Update: 30.09.2015

European Court for Human Rights: An overview

The European Convention on Human Rights (ECHR) provides for a collective redress that allows individuals to launch an administrative appeal before the European Court for Human Rights in Strasbourg in cases of a violation of the ECHR and/or its additional protocols by a member state of the Convention.

Website of the European Court for Human Rights

Until the end of October 1998, appeals concerning a violation of the ECHR were mainly examined by the European Commission of Human Rights, which then reported to the Committee of Ministers. It was the countries conscious decision to also accept the authority of jurisdiction of the European Court for Human Rights. Since the entry into force of Protocol No.11 to the Convention for the Protection of Human Rights and Fundamental Freedoms on the restructuring of the control mechanism established by the Convention, the European Court for Human Rights is the one and only court to decide on Human Rights issues. The Committee of Ministers of the Council of Europe is still responsible for the implementation of its verdicts.

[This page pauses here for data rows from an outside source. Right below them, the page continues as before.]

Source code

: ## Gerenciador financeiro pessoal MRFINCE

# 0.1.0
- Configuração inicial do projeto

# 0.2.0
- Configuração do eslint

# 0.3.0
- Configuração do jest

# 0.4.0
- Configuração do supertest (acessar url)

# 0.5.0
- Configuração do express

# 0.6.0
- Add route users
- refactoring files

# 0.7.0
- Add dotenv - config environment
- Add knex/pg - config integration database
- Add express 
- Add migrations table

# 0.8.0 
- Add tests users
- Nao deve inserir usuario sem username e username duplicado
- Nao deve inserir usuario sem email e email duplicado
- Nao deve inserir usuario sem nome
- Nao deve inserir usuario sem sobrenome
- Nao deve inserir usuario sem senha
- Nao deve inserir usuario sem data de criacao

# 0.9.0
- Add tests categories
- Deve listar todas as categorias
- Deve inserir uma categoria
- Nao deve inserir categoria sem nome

The European Court for Human Rights is composed of full-time judges and divided into four sections. Dependent on the significance of the case, the Grand Chamber (consisting of 17 judges), the Chamber (consisting of 7 judges) or the Commission (consisting of 3 judges) will decide. The Additional Protocol No. 14 also instituted single judge formations which can definitely disallow individual complaints that are self-evidently invalid, and shall in this way help to take the pressure off the Court. At present, the European Court for Human Rights consists of 47 judges, equivalent to the number of signatory parties. They are elected by the Parliamentary Assembly of the Council of Europe from a list of three candidates presented by the respective country. But, the elected judges are independent and do not represent a country. In October 2011, Helen Keller took over the place of Giorgio Malinverni who retired for age reasons. The Principality of Liechtenstein is also represented by a Swiss, Mark Villiger. The Additional Protocol No. 14 extended the period of office from six to nine years, as a compensatory measure, a re-election is not possible.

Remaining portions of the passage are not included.